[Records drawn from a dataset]
————————

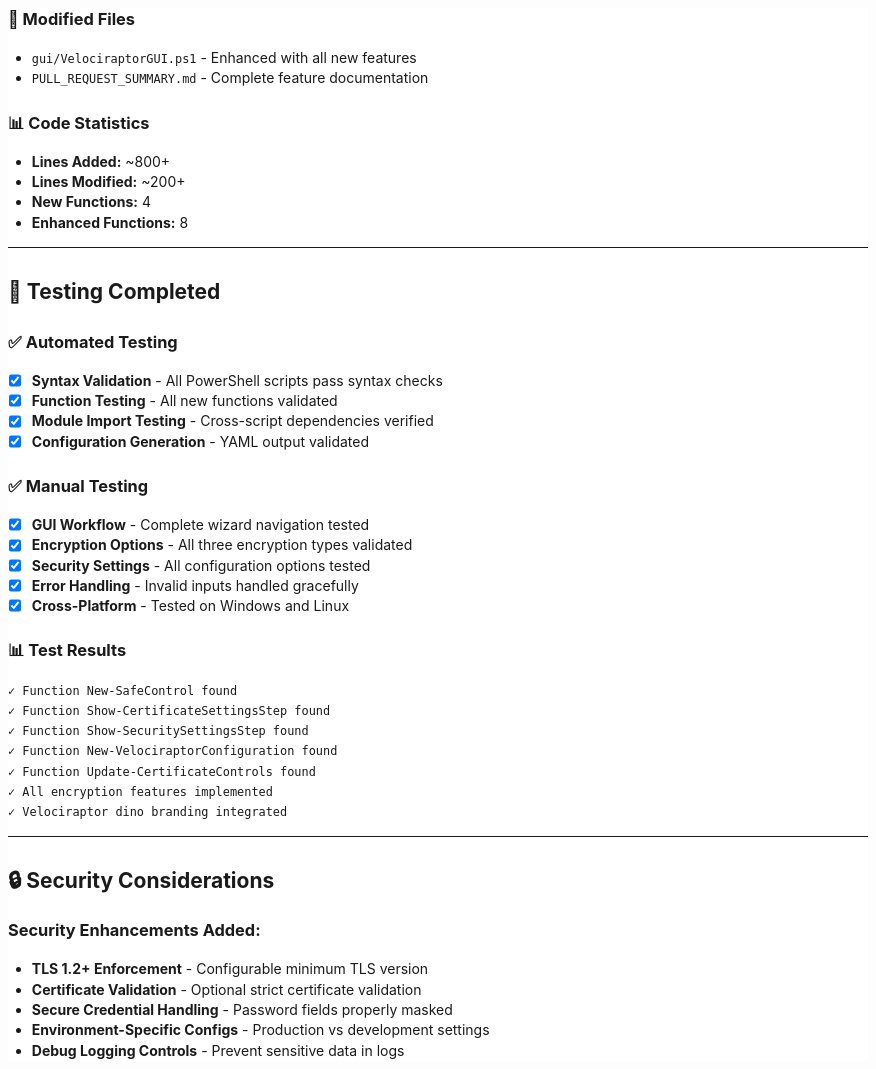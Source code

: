### 📝 Modified Files
- `gui/VelociraptorGUI.ps1` - Enhanced with all new features
- `PULL_REQUEST_SUMMARY.md` - Complete feature documentation

### 📊 Code Statistics
- **Lines Added:** ~800+
- **Lines Modified:** ~200+
- **New Functions:** 4
- **Enhanced Functions:** 8

---

## 🧪 Testing Completed

### ✅ Automated Testing
- [x] **Syntax Validation** - All PowerShell scripts pass syntax checks
- [x] **Function Testing** - All new functions validated
- [x] **Module Import Testing** - Cross-script dependencies verified
- [x] **Configuration Generation** - YAML output validated

### ✅ Manual Testing
- [x] **GUI Workflow** - Complete wizard navigation tested
- [x] **Encryption Options** - All three encryption types validated
- [x] **Security Settings** - All configuration options tested
- [x] **Error Handling** - Invalid inputs handled gracefully
- [x] **Cross-Platform** - Tested on Windows and Linux

### 📊 Test Results
```
✓ Function New-SafeControl found
✓ Function Show-CertificateSettingsStep found
✓ Function Show-SecuritySettingsStep found
✓ Function New-VelociraptorConfiguration found
✓ Function Update-CertificateControls found
✓ All encryption features implemented
✓ Velociraptor dino branding integrated
```

---

## 🔒 Security Considerations

### Security Enhancements Added:
- **TLS 1.2+ Enforcement** - Configurable minimum TLS version
- **Certificate Validation** - Optional strict certificate validation
- **Secure Credential Handling** - Password fields properly masked
- **Environment-Specific Configs** - Production vs development settings
- **Debug Logging Controls** - Prevent sensitive data in logs
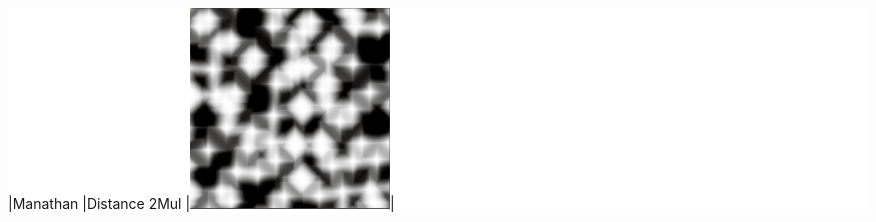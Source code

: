 |Manathan                       |Distance 2Mul              |<img src="Images/2021-04-23-21_28_11-Window.png" alt="Image" width="200"/>|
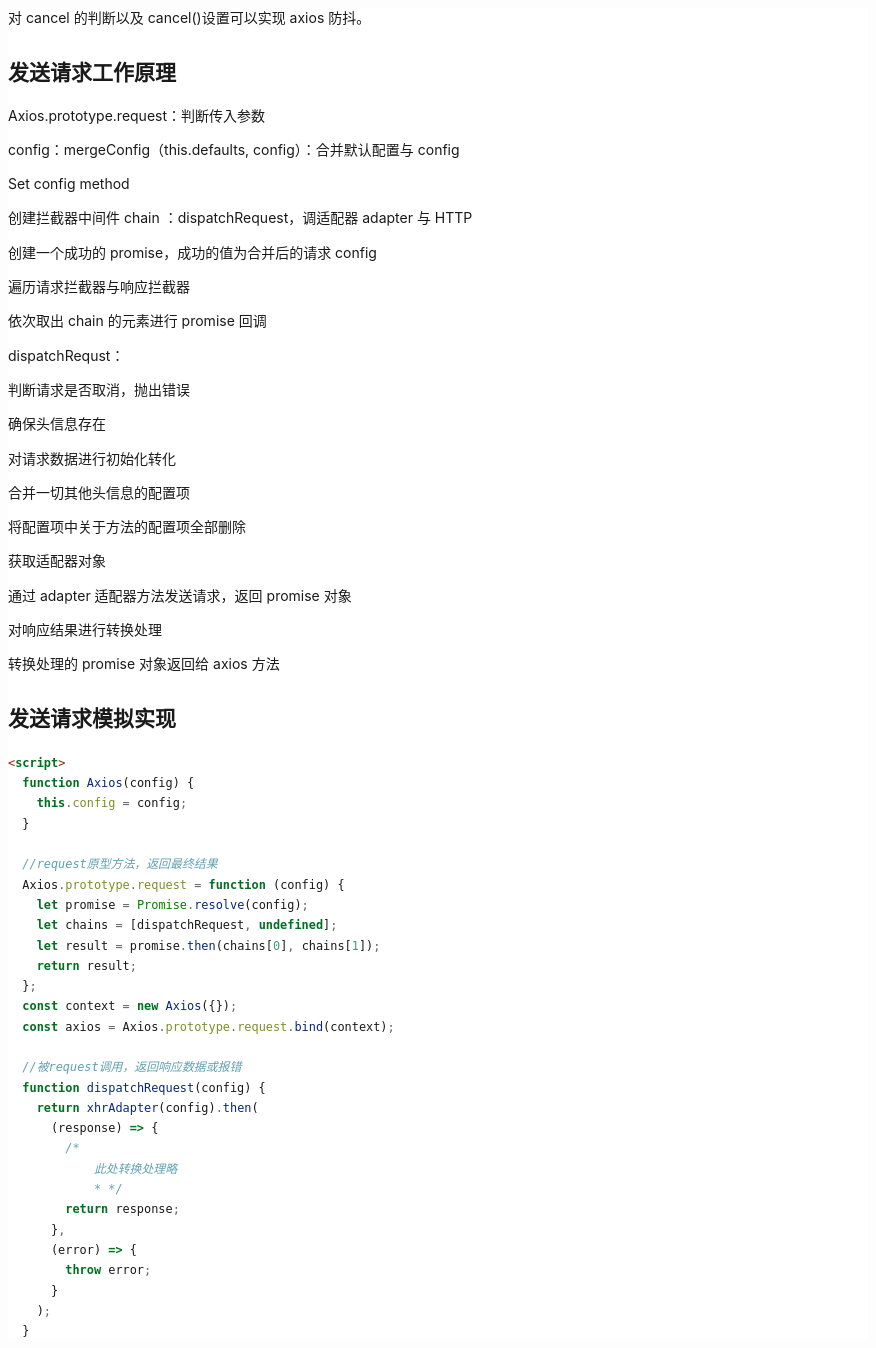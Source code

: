 对 cancel 的判断以及 cancel()设置可以实现 axios 防抖。

## 发送请求工作原理

Axios.prototype.request：判断传入参数

config：mergeConfig（this.defaults, config）：合并默认配置与 config

Set config method

创建拦截器中间件 chain ：dispatchRequest，调适配器 adapter 与 HTTP

创建一个成功的 promise，成功的值为合并后的请求 config

遍历请求拦截器与响应拦截器

依次取出 chain 的元素进行 promise 回调

dispatchRequst：

判断请求是否取消，抛出错误

确保头信息存在

对请求数据进行初始化转化

合并一切其他头信息的配置项

将配置项中关于方法的配置项全部删除

获取适配器对象

通过 adapter 适配器方法发送请求，返回 promise 对象

对响应结果进行转换处理

转换处理的 promise 对象返回给 axios 方法

## 发送请求模拟实现

```html
<script>
  function Axios(config) {
    this.config = config;
  }

  //request原型方法，返回最终结果
  Axios.prototype.request = function (config) {
    let promise = Promise.resolve(config);
    let chains = [dispatchRequest, undefined];
    let result = promise.then(chains[0], chains[1]);
    return result;
  };
  const context = new Axios({});
  const axios = Axios.prototype.request.bind(context);

  //被request调用，返回响应数据或报错
  function dispatchRequest(config) {
    return xhrAdapter(config).then(
      (response) => {
        /*
            此处转换处理略
            * */
        return response;
      },
      (error) => {
        throw error;
      }
    );
  }

```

————————

YOUR ASSIGNMENT ▸ Would you please retype all the data exactly? Leave out whatever pictures it holds.

TASK RESPONSE ▸
Source code

:### 📝 Modified Files
- `gui/VelociraptorGUI.ps1` - Enhanced with all new features
- `PULL_REQUEST_SUMMARY.md` - Complete feature documentation

### 📊 Code Statistics
- **Lines Added:** ~800+
- **Lines Modified:** ~200+
- **New Functions:** 4
- **Enhanced Functions:** 8

---

## 🧪 Testing Completed

### ✅ Automated Testing
- [x] **Syntax Validation** - All PowerShell scripts pass syntax checks
- [x] **Function Testing** - All new functions validated
- [x] **Module Import Testing** - Cross-script dependencies verified
- [x] **Configuration Generation** - YAML output validated

### ✅ Manual Testing
- [x] **GUI Workflow** - Complete wizard navigation tested
- [x] **Encryption Options** - All three encryption types validated
- [x] **Security Settings** - All configuration options tested
- [x] **Error Handling** - Invalid inputs handled gracefully
- [x] **Cross-Platform** - Tested on Windows and Linux

### 📊 Test Results
```
✓ Function New-SafeControl found
✓ Function Show-CertificateSettingsStep found
✓ Function Show-SecuritySettingsStep found
✓ Function New-VelociraptorConfiguration found
✓ Function Update-CertificateControls found
✓ All encryption features implemented
✓ Velociraptor dino branding integrated
```

---

## 🔒 Security Considerations

### Security Enhancements Added:
- **TLS 1.2+ Enforcement** - Configurable minimum TLS version
- **Certificate Validation** - Optional strict certificate validation
- **Secure Credential Handling** - Password fields properly masked
- **Environment-Specific Configs** - Production vs development settings
- **Debug Logging Controls** - Prevent sensitive data in logs
Source code

: |Manathan                       |Distance 2Mul              |<img src="Images/2021-04-23-21_28_11-Window.png" alt="Image" width="200"/>|
Source code

: 对 cancel 的判断以及 cancel()设置可以实现 axios 防抖。

## 发送请求工作原理

Axios.prototype.request：判断传入参数

config：mergeConfig（this.defaults, config）：合并默认配置与 config

Set config method

创建拦截器中间件 chain ：dispatchRequest，调适配器 adapter 与 HTTP

创建一个成功的 promise，成功的值为合并后的请求 config

遍历请求拦截器与响应拦截器

依次取出 chain 的元素进行 promise 回调

dispatchRequst：

判断请求是否取消，抛出错误

确保头信息存在

对请求数据进行初始化转化

合并一切其他头信息的配置项

将配置项中关于方法的配置项全部删除

获取适配器对象

通过 adapter 适配器方法发送请求，返回 promise 对象

对响应结果进行转换处理

转换处理的 promise 对象返回给 axios 方法

## 发送请求模拟实现

```html
<script>
  function Axios(config) {
    this.config = config;
  }

  //request原型方法，返回最终结果
  Axios.prototype.request = function (config) {
    let promise = Promise.resolve(config);
    let chains = [dispatchRequest, undefined];
    let result = promise.then(chains[0], chains[1]);
    return result;
  };
  const context = new Axios({});
  const axios = Axios.prototype.request.bind(context);

  //被request调用，返回响应数据或报错
  function dispatchRequest(config) {
    return xhrAdapter(config).then(
      (response) => {
        /*
            此处转换处理略
            * */
        return response;
      },
      (error) => {
        throw error;
      }
    );
  }

```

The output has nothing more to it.